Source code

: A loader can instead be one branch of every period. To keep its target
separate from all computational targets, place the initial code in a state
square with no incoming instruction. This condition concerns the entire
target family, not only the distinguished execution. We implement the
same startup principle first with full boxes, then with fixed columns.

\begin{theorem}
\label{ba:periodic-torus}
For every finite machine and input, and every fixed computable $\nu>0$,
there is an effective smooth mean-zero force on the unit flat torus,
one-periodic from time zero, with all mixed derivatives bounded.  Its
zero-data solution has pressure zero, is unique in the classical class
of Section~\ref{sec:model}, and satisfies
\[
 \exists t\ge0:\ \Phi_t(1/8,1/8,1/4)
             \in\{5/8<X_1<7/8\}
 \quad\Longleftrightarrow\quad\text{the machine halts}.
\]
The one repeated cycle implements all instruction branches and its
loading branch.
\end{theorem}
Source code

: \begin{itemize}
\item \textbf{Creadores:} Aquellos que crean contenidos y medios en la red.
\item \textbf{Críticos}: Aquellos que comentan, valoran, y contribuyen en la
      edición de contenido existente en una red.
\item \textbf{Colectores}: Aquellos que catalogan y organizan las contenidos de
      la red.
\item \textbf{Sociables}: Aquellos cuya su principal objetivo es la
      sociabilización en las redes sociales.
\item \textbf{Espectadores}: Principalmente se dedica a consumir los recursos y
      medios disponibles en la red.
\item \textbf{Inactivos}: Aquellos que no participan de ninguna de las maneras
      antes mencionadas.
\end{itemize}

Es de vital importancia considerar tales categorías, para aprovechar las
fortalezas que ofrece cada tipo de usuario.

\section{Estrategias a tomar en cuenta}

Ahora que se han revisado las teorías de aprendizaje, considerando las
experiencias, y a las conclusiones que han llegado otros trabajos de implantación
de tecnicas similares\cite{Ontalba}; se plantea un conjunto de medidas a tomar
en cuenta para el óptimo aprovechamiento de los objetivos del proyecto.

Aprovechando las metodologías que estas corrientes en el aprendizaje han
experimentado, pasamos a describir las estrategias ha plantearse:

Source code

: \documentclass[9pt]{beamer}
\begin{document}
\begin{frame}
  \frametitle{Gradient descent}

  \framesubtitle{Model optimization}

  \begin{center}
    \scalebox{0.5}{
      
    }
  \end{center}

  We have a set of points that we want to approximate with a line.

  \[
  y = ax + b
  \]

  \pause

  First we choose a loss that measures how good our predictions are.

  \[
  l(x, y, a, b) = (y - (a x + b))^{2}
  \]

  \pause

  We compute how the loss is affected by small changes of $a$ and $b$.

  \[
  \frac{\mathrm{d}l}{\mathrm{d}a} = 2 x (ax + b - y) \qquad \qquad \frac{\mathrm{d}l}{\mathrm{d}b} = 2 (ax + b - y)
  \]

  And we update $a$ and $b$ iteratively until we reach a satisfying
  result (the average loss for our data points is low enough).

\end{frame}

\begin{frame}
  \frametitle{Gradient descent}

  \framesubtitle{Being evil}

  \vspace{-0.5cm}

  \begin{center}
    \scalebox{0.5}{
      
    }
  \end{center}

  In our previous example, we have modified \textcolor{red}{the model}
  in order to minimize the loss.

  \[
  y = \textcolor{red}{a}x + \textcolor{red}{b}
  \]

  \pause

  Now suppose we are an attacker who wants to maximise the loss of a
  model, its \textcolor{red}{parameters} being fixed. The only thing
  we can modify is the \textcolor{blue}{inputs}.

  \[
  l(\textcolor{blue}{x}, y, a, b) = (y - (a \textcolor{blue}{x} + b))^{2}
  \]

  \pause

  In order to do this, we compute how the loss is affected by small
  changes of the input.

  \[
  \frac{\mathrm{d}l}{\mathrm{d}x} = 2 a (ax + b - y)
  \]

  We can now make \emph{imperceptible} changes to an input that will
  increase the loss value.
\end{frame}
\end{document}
········
_Your goal_
The expected output is the exact run of lines from the start of the entries through the line with "square with no", inclusive.

_Finished task_
Source code

: A loader can instead be one branch of every period. To keep its target
separate from all computational targets, place the initial code in a state
square with no incoming instruction. This condition concerns the entire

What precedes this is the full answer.